The highest millinaire densities are in Singapore, Hong Kong, Switzerland, and the Middle East.

Despite regulatory pressure, offshore wealth grew to $7,4 trillion in 2009, up from $6,8 trillion in 2008, largely driven by the market recovery.
Switserland remained the largest offshore center; it accounted for 2.0 trillion, or about 27 percent, of all offshore wealth.
(...)
Women control about 27 percent of global wealth, meaning that they decide where it is invested. North America had the highest proportion at 33 percent.”

NB : - USA 4600 milliards $  sur 111.500 milliards soit 4.13%.
      - la foire des Nations d’europe fait encore 33,27% (3710/111.5). Au début du 20e siècle c’était plus proche de 50% (*1).
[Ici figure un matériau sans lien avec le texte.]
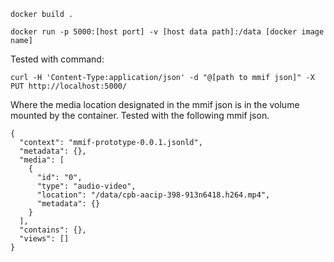 
`docker build .`

`docker run -p 5000:[host port] -v [host data path]:/data [docker image name]`

Tested with command:

`curl -H 'Content-Type:application/json' -d "@[path to mmif json]" -X PUT http://localhost:5000/` 

Where the media location designated in the mmif json is in the volume mounted by the container.
Tested with the following mmif json. 

```
{
  "context": "mmif-prototype-0.0.1.jsonld",
  "metadata": {},
  "media": [
    {
      "id": "0",
      "type": "audio-video",
      "location": "/data/cpb-aacip-398-913n6418.h264.mp4",
      "metadata": {}
    }
  ],
  "contains": {},
  "views": []
}
```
Cette “europe” recule toujours plus vite avec ses PIB stagnants, son mépris de ses propres traités et régulations, la compétition d’impuissance de ses Nations dans un délire d’endettement générationnel ... tandis que l’asie croit vigoureusement (dernièrement de 22%) sans oublier l’Afrique et d’autres.
      - Le 20e siècle est celui de l’effondrement européen.
      - Le 21e siècle sera celui de l’effondrement occidental ?
      - dans ce hit parade des ploutocrat(i)es la France n’apparait simplement pas.
      - la Suisse est toujours LE “paradis offshore” au coeur de “l’europe”.
      - reste à DEDUIRE LES DETTES CUMULEES (états, régions, villes et privé) aussi ahurissantes que croissantes de ces pays qui s’enorgueillissent du nombre croissant de leurs ploutocrates et autres oligarques ... le résultat sera saisissant ! Virtualisme disiez vous ?

(*1)  Histoire économique de l’Europe du XXe siècle, Ivan T. Berend, Amandine Nguyen, Paul Servais - 2008
“Au début du XXe siècle, l’Europe domine l’économie mondiale, représentant à peu près la moitié du PIB mondial (46 %) et 41 % du PIB par habitant.”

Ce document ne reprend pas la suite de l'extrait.